YuanGongND / ast

Code for the Interspeech 2021 paper "AST: Audio Spectrogram Transformer".
BSD 3-Clause "New" or "Revised" License
1.06k stars 203 forks source link

How can I adapt the pretrained AST model to fit my own dataset #121

Closed zky-66 closed 3 months ago

zky-66 commented 4 months ago

Hello, author, I would like to use my own dataset, where the input is a spectrogram with dimensions [32, 513, 313]. However, the parameters fixed in your AST pretrained model are input_fdim=128 and input_tdim=1024. How can I adapt the pretrained AST model to fit my own dataset? Looking forward to your assistance. ![Uploading image.png…]()

YuanGongND commented 4 months ago

hi there,

Is this an audio spectrogram?

I assume 32 is the batch size, 513 is the time, and 313 is the #number of frequency bins of the filter, right?

zky-66 commented 4 months ago

hi there,

Is this an audio spectrogram?

I assume 32 is the batch size, 513 is the time, and 313 is the #number of frequency bins of the filter, right?

Yes, the following problem occurred: RuntimeError: Error(s) in loading state_dict for DataParallel: size mismatch for module.v.pos_embed: copying a param with shape torch.Size([1, 1214, 768]) from checkpoint, the shape in current model is torch.Size([1, 602, 768]).

YuanGongND commented 4 months ago

this error is expected.

The problem is your #number of frequency bins, what is the sampling rate of your audio? If it is 16kHz, please use our code to covert to 128 frequency bins; if it is not, the best way is to convert them to 16kHz and then use our code to convert to 128 frequency bins.

-Yuan

zky-66 commented 4 months ago

the sampling rate of your audio is 16kHz,but how to use your code to convert to 128 frequency bins,I don't know which part of the code to modify.Does the input_tdim=1024 need to be modified?

YuanGongND commented 4 months ago

If you do nothing, the code will convert it to 128, i.e., the shape should be [32, 513, 128].

I suggest to first run the ESC-50 recipe, it is simple, and should not have any problem.

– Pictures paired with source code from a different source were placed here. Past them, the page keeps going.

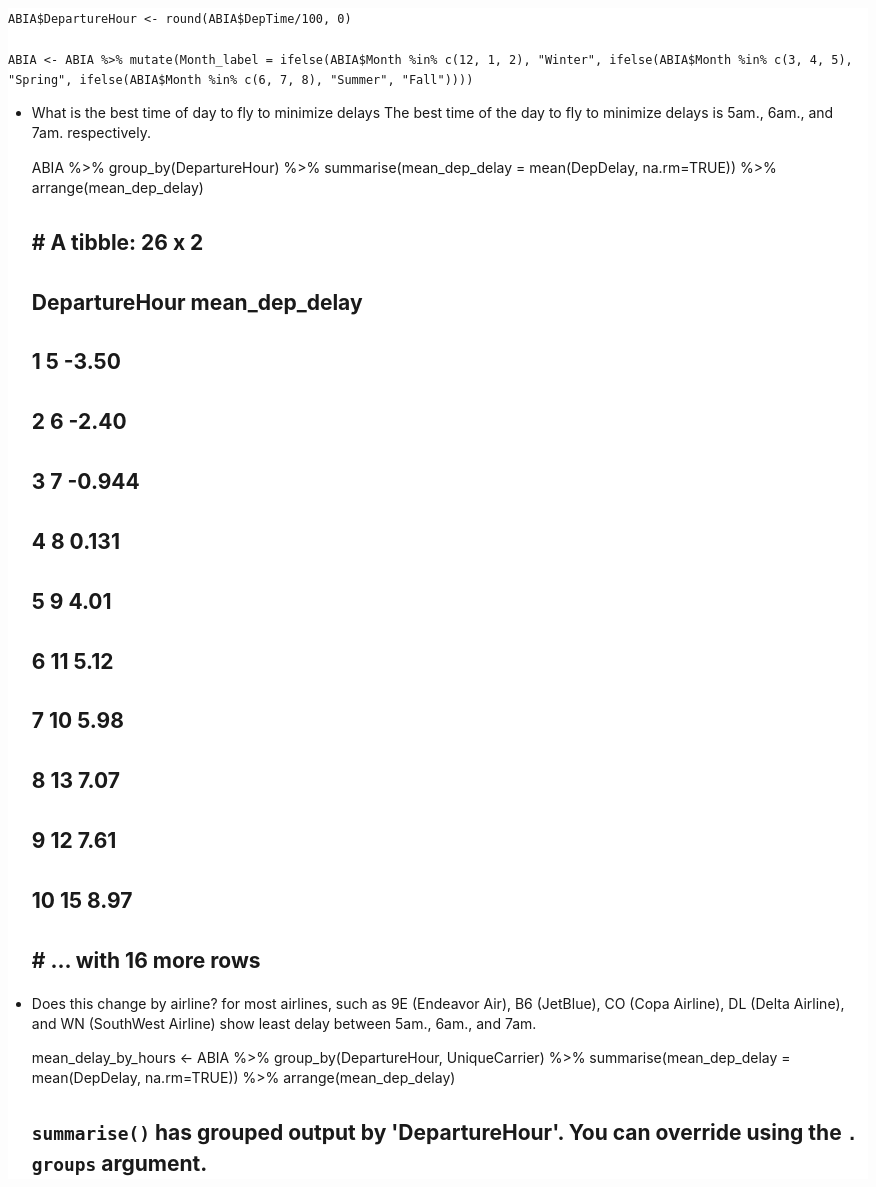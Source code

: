     ABIA$DepartureHour <- round(ABIA$DepTime/100, 0)

    ABIA <- ABIA %>% mutate(Month_label = ifelse(ABIA$Month %in% c(12, 1, 2), "Winter", ifelse(ABIA$Month %in% c(3, 4, 5), "Spring", ifelse(ABIA$Month %in% c(6, 7, 8), "Summer", "Fall"))))

-   What is the best time of day to fly to minimize delays The best time
    of the day to fly to minimize delays is 5am., 6am., and 7am.
    respectively.



    ABIA %>% group_by(DepartureHour) %>% summarise(mean_dep_delay = mean(DepDelay, na.rm=TRUE)) %>% arrange(mean_dep_delay)

    ## # A tibble: 26 x 2
    ##    DepartureHour mean_dep_delay
    ##            <dbl>          <dbl>
    ##  1             5         -3.50 
    ##  2             6         -2.40 
    ##  3             7         -0.944
    ##  4             8          0.131
    ##  5             9          4.01 
    ##  6            11          5.12 
    ##  7            10          5.98 
    ##  8            13          7.07 
    ##  9            12          7.61 
    ## 10            15          8.97 
    ## # … with 16 more rows

-   Does this change by airline? for most airlines, such as 9E (Endeavor
    Air), B6 (JetBlue), CO (Copa Airline), DL (Delta Airline), and WN
    (SouthWest Airline) show least delay between 5am., 6am., and 7am.



    mean_delay_by_hours <- ABIA %>% group_by(DepartureHour, UniqueCarrier) %>% summarise(mean_dep_delay = mean(DepDelay, na.rm=TRUE)) %>% arrange(mean_dep_delay)

    ## `summarise()` has grouped output by 'DepartureHour'. You can override using the `.groups` argument.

zky-66 commented 4 months ago

If you do nothing, the code will convert it to 128, i.e., the shape should be [32, 513, 128].

I suggest to first run the ESC-50 recipe, it is simple, and should not have any problem.

I simply inserted the following code into my network, where test_input = x_spec.to(device), and the dimensions of x_spec are [32, 513, 313]. Is it correct to use the pretrained model like this?

    pretrained_mdl_path = '/home/zky/ST/pretrained_models/pretrained_models/audioset_10_10_0.4495.pth'
    # get the frequency and time stride of the pretrained model from its name
    fstride, tstride = int(pretrained_mdl_path.split('/')[-1].split('_')[1]), int(
        pretrained_mdl_path.split('/')[-1].split('_')[2].split('.')[0])

    input_tdim = 513
    input_fdim = 313

    if torch.cuda.device_count() > 1:
        device = torch.device("cuda:1")  
    else:
        raise Exception("只找到一块GPU,但是代码尝试使用第二块GPU,请检查系统配置")

    audio_model = ASTModel(input_tdim=input_tdim,input_fdim=input_fdim).to(device)
    audio_model = torch.nn.DataParallel(audio_model, device_ids=[1])  

    sd = torch.load(pretrained_mdl_path, map_location=device)
    audio_model.load_state_dict(sd, strict=False)

    test_input = x_spec.to(device)  
    test_output = audio_model(test_input) 

    print("test_output:",test_output.shape)